Category : Visa/Legal Issues/Tax / Education/Teaching / Others
Dec 31, 2014
Quincy Blacks' Shadow
The English expat community is very small in South Korea. However, it is usually a focal point for the natives who live here. They rely on learning English to advance in their jobs, get into the right school and function inside the rest of the world. Recently the capture of a man (Quincy, whom most expats are know about at this point) who was fleeing the country re-ignited conversation about a topic that started four years ago. The situation in South Korea for people of color is not good at best and when situations like this occur it has serious effects on the entire expat policy, ranging from hiring methods to screening.

Four years after fleeing the country, a 29-year-old American man was extradited back to South Korea. The reason for his initial departure was a result of the fact that he had filmed himself having sex with various Korean women, and subsequently uploaded the videos to a foreign porn site. The now notorious “Quincy Black” was an English teacher at an International Communication Center in Daejeon, where he taught pre-school and elementary students 20 hours a week. His relationship with his colleagues and students was good, and nobody suspected anything unusual about his personal life at all.

In October 2010 however, Quincy’s work received a report about his activities. The contents stated that Quincy, using the nickname “Quincy Black” had been filming adult videos with Korean women and edited versions of them had being circulated on the internet. After the close scrutiny and questioning by the center had concluded, they received a confession that at the end of August 2010, he had shot two adult videos with Korean women and uploaded them to the internet. His contract was then terminated, his offense was reported throughout the media and in October 2010, he fled to Armenia via China.

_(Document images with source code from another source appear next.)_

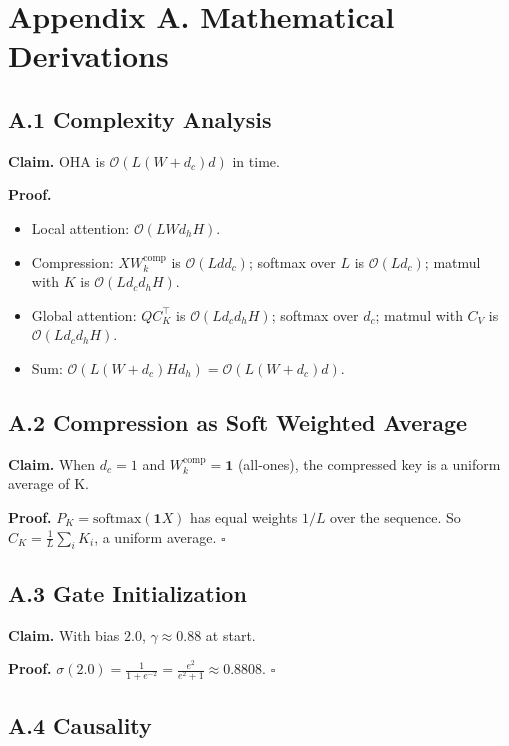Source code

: 
\section{Appendix A. Mathematical Derivations}

\subsection{A.1 Complexity Analysis}

\textbf{Claim.} OHA is $\mathcal{O}(L(W + d_c) d)$ in time.

\textbf{Proof.} 
\begin{itemize}
\item Local attention: $\mathcal{O}(L W d_h H)$.
\item Compression: $X W_k^\text{comp}$ is $\mathcal{O}(L d d_c)$; softmax over $L$ is $\mathcal{O}(L d_c)$; matmul with $K$ is $\mathcal{O}(L d_c d_h H)$.
\item Global attention: $Q C_K^\top$ is $\mathcal{O}(L d_c d_h H)$; softmax over $d_c$; matmul with $C_V$ is $\mathcal{O}(L d_c d_h H)$.
\item Sum: $\mathcal{O}(L(W + d_c) H d_h) = \mathcal{O}(L(W + d_c) d)$.

\end{itemize}
\subsection{A.2 Compression as Soft Weighted Average}

\textbf{Claim.} When $d_c = 1$ and $W_k^\text{comp} = \mathbf{1}$ (all-ones), the 
compressed key is a uniform average of K.

\textbf{Proof.} $P_K = \text{softmax}(\mathbf{1} X)$ has equal weights $1/L$ over 
the sequence. So $C_K = \frac{1}{L} \sum_i K_i$, a uniform average. $\square$

\subsection{A.3 Gate Initialization}

\textbf{Claim.} With bias $2.0$, $\gamma \approx 0.88$ at start.

\textbf{Proof.} $\sigma(2.0) = \frac{1}{1 + e^{-2}} = \frac{e^2}{e^2 + 1} \approx 0.8808$. $\square$

\subsection{A.4 Causality}

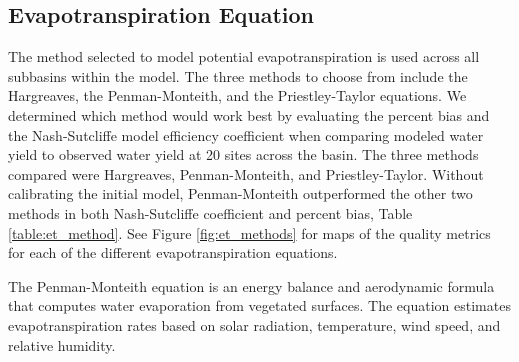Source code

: 
\subsection{Evapotranspiration Equation}\label{sec:et_methods}

The method selected to model potential evapotranspiration is used across all subbasins within the model.  The three methods to choose from include the Hargreaves, the Penman-Monteith, and the Priestley-Taylor equations.  We determined which method would work best by evaluating the percent bias and the Nash-Sutcliffe model efficiency coefficient  when comparing modeled water yield to observed water yield at 20 sites across the basin. The three methods compared were Hargreaves, Penman-Monteith, and Priestley-Taylor. Without calibrating the initial model, Penman-Monteith outperformed the other two methods in both Nash-Sutcliffe coefficient and percent bias, Table \ref{table:et_method}. See Figure \ref{fig:et_methods} for maps of the quality metrics for each of the different evapotranspiration equations.

The Penman-Monteith equation is an energy balance and aerodynamic formula that computes water evaporation from vegetated surfaces.  The equation estimates evapotranspiration rates based on solar radiation, temperature, wind speed, and relative humidity.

A short time after Quincy fled the country, his problems ignited. The internet was a hot-bed of activity, with many people assuming that he had created these videos for commercial use and according to local sources; he had actually uploaded the videos to porn websites outside of Korea. He had installed three cameras in his home and used a fourth camera when he was filming the videos, four cameras in total. A 26 minute long video titled “The Korean Lesson” and “My Korean Friend” was circulated on a foreign site shortly after.

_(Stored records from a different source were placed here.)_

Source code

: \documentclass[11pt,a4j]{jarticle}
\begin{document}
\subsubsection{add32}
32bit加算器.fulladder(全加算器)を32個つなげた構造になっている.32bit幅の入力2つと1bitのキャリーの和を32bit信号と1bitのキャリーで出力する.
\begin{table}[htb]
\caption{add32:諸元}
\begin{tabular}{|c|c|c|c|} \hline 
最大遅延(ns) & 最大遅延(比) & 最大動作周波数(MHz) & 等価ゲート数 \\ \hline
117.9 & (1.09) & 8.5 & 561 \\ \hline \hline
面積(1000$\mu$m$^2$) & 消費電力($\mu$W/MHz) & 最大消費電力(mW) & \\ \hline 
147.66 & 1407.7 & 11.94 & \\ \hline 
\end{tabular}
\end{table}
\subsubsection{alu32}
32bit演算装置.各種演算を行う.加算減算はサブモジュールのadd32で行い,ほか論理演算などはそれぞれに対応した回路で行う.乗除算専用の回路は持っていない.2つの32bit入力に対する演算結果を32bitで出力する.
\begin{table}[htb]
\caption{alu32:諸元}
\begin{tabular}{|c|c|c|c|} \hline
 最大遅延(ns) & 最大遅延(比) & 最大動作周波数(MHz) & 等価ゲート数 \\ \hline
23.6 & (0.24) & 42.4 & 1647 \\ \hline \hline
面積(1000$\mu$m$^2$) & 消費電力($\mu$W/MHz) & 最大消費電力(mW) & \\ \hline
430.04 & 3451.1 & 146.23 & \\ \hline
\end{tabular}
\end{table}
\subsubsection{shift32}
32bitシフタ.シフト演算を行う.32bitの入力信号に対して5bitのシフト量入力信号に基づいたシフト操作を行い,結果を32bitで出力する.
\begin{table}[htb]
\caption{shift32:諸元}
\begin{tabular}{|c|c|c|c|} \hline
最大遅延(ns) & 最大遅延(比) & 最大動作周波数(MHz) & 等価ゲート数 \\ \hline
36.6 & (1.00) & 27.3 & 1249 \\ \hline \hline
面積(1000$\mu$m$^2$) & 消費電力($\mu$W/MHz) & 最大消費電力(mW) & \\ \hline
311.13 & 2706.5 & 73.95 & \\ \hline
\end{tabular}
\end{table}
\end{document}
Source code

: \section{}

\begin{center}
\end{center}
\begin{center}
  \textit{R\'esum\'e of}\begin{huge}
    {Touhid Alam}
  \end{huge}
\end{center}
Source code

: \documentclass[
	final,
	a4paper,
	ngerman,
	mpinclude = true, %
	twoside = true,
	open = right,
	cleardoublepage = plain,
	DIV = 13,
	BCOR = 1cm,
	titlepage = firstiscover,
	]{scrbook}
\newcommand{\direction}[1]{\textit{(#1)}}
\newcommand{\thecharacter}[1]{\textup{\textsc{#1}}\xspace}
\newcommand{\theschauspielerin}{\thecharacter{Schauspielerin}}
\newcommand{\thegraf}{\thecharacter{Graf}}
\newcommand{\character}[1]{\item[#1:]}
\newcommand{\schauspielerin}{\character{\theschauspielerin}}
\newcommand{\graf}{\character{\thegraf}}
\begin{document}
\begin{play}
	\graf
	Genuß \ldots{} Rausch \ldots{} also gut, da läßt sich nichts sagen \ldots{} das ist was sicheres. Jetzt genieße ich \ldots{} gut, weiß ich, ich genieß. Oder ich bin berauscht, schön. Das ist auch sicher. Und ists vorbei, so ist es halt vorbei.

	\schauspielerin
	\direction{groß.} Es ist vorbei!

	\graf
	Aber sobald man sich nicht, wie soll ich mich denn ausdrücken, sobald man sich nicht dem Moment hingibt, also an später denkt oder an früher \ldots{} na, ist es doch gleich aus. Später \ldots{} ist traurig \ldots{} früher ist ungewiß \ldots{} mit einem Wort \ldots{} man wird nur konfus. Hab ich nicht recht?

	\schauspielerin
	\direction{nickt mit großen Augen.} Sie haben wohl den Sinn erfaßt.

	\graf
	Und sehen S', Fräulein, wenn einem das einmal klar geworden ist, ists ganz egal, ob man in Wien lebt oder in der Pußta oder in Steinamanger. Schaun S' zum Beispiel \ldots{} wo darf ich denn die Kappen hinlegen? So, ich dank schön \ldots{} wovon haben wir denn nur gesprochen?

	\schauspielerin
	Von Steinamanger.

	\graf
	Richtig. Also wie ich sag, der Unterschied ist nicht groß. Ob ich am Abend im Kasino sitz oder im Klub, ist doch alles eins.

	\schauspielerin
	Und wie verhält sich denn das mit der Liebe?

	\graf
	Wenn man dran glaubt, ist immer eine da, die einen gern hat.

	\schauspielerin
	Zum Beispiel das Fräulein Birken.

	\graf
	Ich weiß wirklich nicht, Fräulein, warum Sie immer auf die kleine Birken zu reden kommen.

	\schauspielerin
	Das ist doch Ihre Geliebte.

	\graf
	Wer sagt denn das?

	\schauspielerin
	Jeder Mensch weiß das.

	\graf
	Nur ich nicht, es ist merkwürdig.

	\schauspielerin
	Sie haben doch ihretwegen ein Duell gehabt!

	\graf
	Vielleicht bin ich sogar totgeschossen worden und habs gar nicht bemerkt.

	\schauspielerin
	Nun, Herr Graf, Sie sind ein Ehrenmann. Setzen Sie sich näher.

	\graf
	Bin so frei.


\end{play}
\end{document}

In addition to the accusations, a more pertinent issue came to light. One of the two women feature in the videos was in actual fact, a 15 year old high school student. Quincy, using his nickname, met the high school student online. It has been reported that after they met he convinced her to go back to his place and after drinking, they filmed the adult video. He used online methods to attract a variety of women that were living locally in his area.

In another video, a 20 year old woman made an appearance, and after it was in circulation, the public started to focus on making her and the other victim’s personal details public. This caused further outcry, and despite deleting the videos, people continued to distribute screen captures via P2P. His former residency and place of employment have received a severe blow.

Finally, in October last year, after remaining on Interpol’s wanted list for four years, Quincy was arrested by local police in Armenia. They managed to put a halt to his four years of flight. Last month on January 22nd the Ministry of Justice, in accordance with the European Convention of Extradition, brought Quincy back to South Korea. The Interpol Liaison Office announced that “within the Ministry of Justice when it comes to the extradition of child sex offenders it strongly reinforces the penalties for using children to create and distribute child pornography. The procedure for repatriation took only 100 days, even though typical cases can last anywhere from 1-2 years.”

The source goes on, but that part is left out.